== Exercise brief ==
Your answer should consist of all lines in the listing that hold the word "twoside".

== Data ==

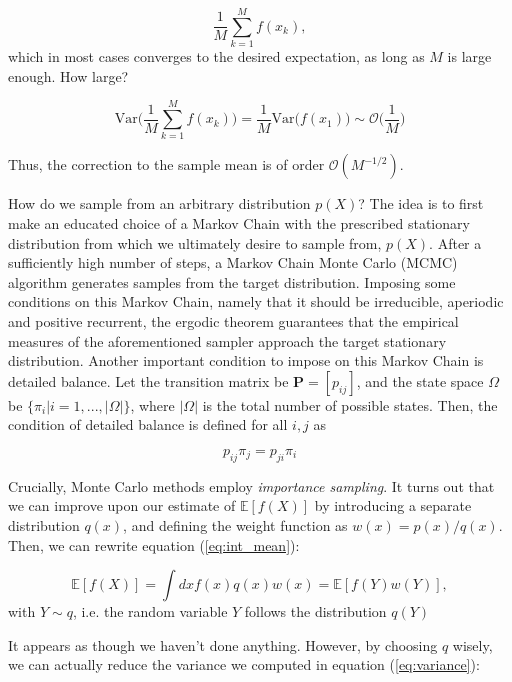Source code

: \documentclass[10pt, twocolumn, twoside]{article}
\begin{document}
\begin{equation}
\frac{1}{M} \sum_{k=1}^M f (x_k) , 
\end{equation}
which in most cases converges to the desired expectation, as long as $M$ is large enough. How large?

\begin{equation}\label{eq:variance}
\text{Var}\bigg( \frac{1}{M} \sum_{k=1}^M f(x_k) \bigg) = \frac{1}{M} \text{Var}\bigg( f(x_1) \bigg) \sim \mathcal{O}\bigg(\frac{1}{M}\bigg)
\end{equation}

Thus, the correction to the sample mean is of order $\mathcal{O}(M^{-1/2})$.

How do we sample from an arbitrary distribution $p(X)$? The idea is to first make an educated choice of a Markov Chain with the prescribed stationary distribution from which we ultimately desire to sample from, $p(X)$. After a sufficiently high number of steps, a Markov Chain Monte Carlo (MCMC) algorithm generates samples from the target distribution. Imposing some conditions on this Markov Chain, namely that it should be irreducible, aperiodic and positive recurrent, the ergodic theorem guarantees that the empirical measures of the aforementioned sampler approach the target stationary distribution. Another important condition to impose on this Markov Chain is detailed balance. Let the transition matrix be $\bm P = [p_{ij}]$, and the state space $\Omega$ be $\{\pi_i | i=1, ..., |\Omega| \}$, where $|\Omega|$ is the total number of possible states. Then, the condition of detailed balance is defined for all $i, j$ as

\begin{equation}
p_{ij} \pi_j = p_{ji} \pi_i
\end{equation}

Crucially, Monte Carlo methods employ \emph{importance sampling}. It turns out that we can improve upon our estimate of $\mathbb{E} [f(X)]$ by introducing a separate distribution $q(x)$, and defining the weight function as $w(x) = p(x)/ q(x)$. Then, we can rewrite equation (\ref{eq:int_mean}):

\begin{equation}
\mathbb{E} [f(X)] = \int dx f(x) q(x) w(x) = \mathbb{E} [f(Y) w(Y)],
\end{equation}
with $Y \sim q$, i.e. the random variable $Y$ follows the distribution $q(Y)$

It appears as though we haven't done anything. However, by choosing $q$ wisely, we can actually reduce the variance we computed in equation (\ref{eq:variance}):
\end{document}
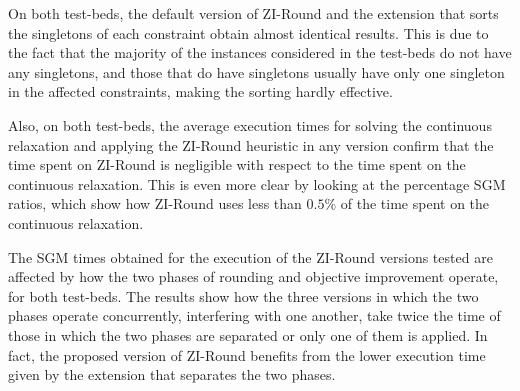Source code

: \documentclass[a4paper,12pt]{book}
\begin{document}
On both test-beds, the default version of ZI-Round and the extension that sorts the singletons of each constraint obtain almost identical results. This is due to the fact that the majority of the instances considered in the test-beds do not have any singletons, and those that do have singletons usually have only one singleton in the affected constraints, making the sorting hardly effective. \par 

Also, on both test-beds, the average execution times for solving the continuous relaxation and applying the ZI-Round heuristic in any version confirm that the time spent on ZI-Round is negligible with respect to the time spent on the continuous relaxation. This is even more clear by looking at the percentage SGM ratios, which show how ZI-Round uses less than $0.5\%$ of the time spent on the continuous relaxation. \par

The SGM times obtained for the execution of the ZI-Round versions tested are affected by how the two phases of rounding and objective improvement operate, for both test-beds. The results show how the three versions in which the two phases operate concurrently, interfering with one another, take twice the time of those in which the two phases are separated or only one of them is applied.
In fact, the proposed version of ZI-Round benefits from the lower execution time given by the extension that separates the two phases. \par
\end{document}
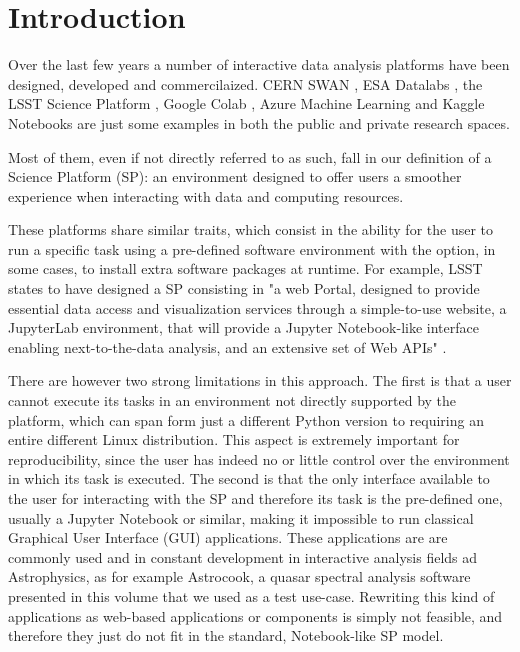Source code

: \documentclass[11pt,twoside]{article}
\begin{document}
\section{Introduction}



Over the last few years a number of interactive data analysis platforms have been designed, developed and commercilaized. 
CERN SWAN \citep{piparo2018swan},
ESA Datalabs \citep{esadatalabs},
the LSST Science Platform \citep{juric2017lsst},
Google Colab \citep{bisong2019google},
Azure Machine Learning \citep{azureml}
and Kaggle Notebooks \citep{kagglenotebooks}
are just some examples in both the public and private research spaces.

Most of them, even if not directly referred to as such, fall in our definition of a Science Platform (SP): an environment designed to offer users a smoother experience when interacting with data and computing resources. 

These platforms share similar traits, which consist in the ability for the user to run a specific task using a pre-defined software environment with the option, in some cases, to install extra software packages at runtime. For example, LSST states to have designed a SP consisting in "a web Portal, designed to provide essential data access and visualization services through a simple-to-use website, a JupyterLab environment, that will provide a Jupyter Notebook-like interface enabling next-to-the-data analysis, and an extensive set of Web APIs" \citep[see][]{juric2017lsst}.

There are however two strong limitations in this approach. The first is that a user cannot execute its tasks in an environment not directly supported by the platform, which can span form just a different Python version to requiring an entire different Linux distribution. This aspect is extremely important for reproducibility, since the user has indeed no or little control over the environment in which its task is executed. The second is that the only interface available to the user for interacting with the SP and therefore its task is the pre-defined one, usually a Jupyter Notebook or similar, making it impossible to run classical Graphical User Interface (GUI) applications. These applications are are commonly used and in constant development in interactive analysis fields ad Astrophysics, as for example Astrocook, a quasar spectral analysis software presented in this volume \citep{P5-64_adassxxx} that we used as a test use-case. Rewriting this kind of applications as web-based applications or components is simply not feasible, and therefore they just do not fit in the standard, Notebook-like SP model.
 
\end{document}
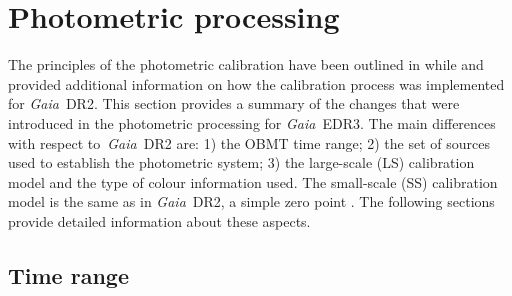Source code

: \documentclass{aa}
\newcommand{\gaia}{\textit{Gaia}\xspace}
\newcommand{\drt}{\gaia~DR2\xspace}
\newcommand{\edr}{\gaia~EDR3\xspace}
\newcommand{\wrt}{with respect to}
\begin{document}
\section{Photometric processing}\label{sec:photsys}

The principles of the photometric calibration have been outlined in \cite{PhotCore} while \cite{Proc_DR2} and \cite{Phot_DR2} provided additional information on how the calibration process was implemented for \drt. This section provides a summary of the changes that were introduced in the photometric processing for \edr.
The main differences \wrt\ \drt are: 1) the OBMT time range; 2) the set of sources used to establish the photometric system; 3) the large-scale (LS) calibration model and the type of colour information used. The small-scale (SS) calibration model is the same as in \drt, a simple zero point \citep[see][]{Proc_DR2}. The following sections provide detailed information about these aspects.

\subsection{Time range}
\end{document}
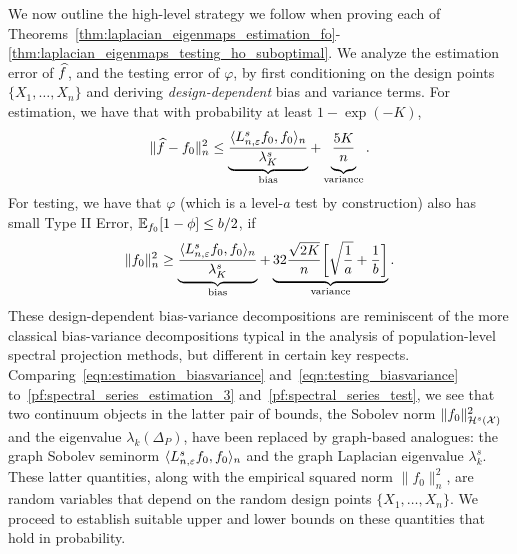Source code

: We now outline the high-level strategy we follow when proving each of Theorems~\ref{thm:laplacian_eigenmaps_estimation_fo}-\ref{thm:laplacian_eigenmaps_testing_ho_suboptimal}. We analyze the estimation error of $\widehat{f}$, and the testing error of $\varphi$, by first conditioning on the design points $\{X_1,\ldots,X_n\}$ and deriving \emph{design-dependent} bias and variance terms. For estimation, we have that with probability at least $1 - \exp(-K)$,
\begin{equation}
\label{eqn:estimation_biasvariance}
\|\wh{f} - f_0\|_n^2 \leq \underbrace{\frac{\dotp{L_{n,\varepsilon}^s f_0}{f_0}_n}{\lambda_{K}^s}}_{\textrm{bias}} + \underbrace{\frac{5K}{n} \vphantom{\frac{\dotp{L^s f_0}{f_0}_n}{\lambda_{K}^s}}}_{\textrm{variance}}.
\end{equation}
For testing, we have that $\varphi$ (which is a level-$a$ test by construction) also has small Type II Error, $\mathbb{E}_{f_0}[1 - \phi] \leq b/2$, if 
\begin{equation}
\label{eqn:testing_biasvariance}
\|f_0\|_n^2 \geq  \underbrace{\frac{\langle L_{n,\varepsilon}^s f_0, f_0 \rangle_n}{\lambda_{K}^s}}_{\textrm{bias}} + \underbrace{32\frac{\sqrt{2K}}{n}\biggl[\sqrt{\frac{1}{a}} + \frac{1}{b}\biggr]}_{\textrm{variance}}.
\end{equation}
These design-dependent bias-variance decompositions are reminiscent of the more classical bias-variance decompositions typical in the analysis of population-level spectral projection methods, but different in certain key respects. Comparing~\eqref{eqn:estimation_biasvariance} and~\eqref{eqn:testing_biasvariance} to~\eqref{pf:spectral_series_estimation_3} and~\eqref{pf:spectral_series_test}, we see that two continuum objects in the latter pair of bounds, the Sobolev norm $\|f_0\|_{\mathcal{H}^s(\mathcal{X})}^2$ and the eigenvalue $\lambda_k(\Delta_P)$, have been replaced by graph-based analogues: the graph Sobolev seminorm $\langle L_{n,\varepsilon}^sf_0, f_0 \rangle_n$ and the graph Laplacian eigenvalue $\lambda_k^s$. These latter quantities, along with the empirical squared norm $\|f_0\|_n^2$, are random variables that depend on the random design points $\{X_1,\ldots,X_n\}$. We proceed to establish suitable upper and lower bounds on these quantities that hold in probability.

== Problem solution ==
: \documentclass[10pt, twocolumn, twoside]{article}
: \documentclass[11pt,twoside]{article}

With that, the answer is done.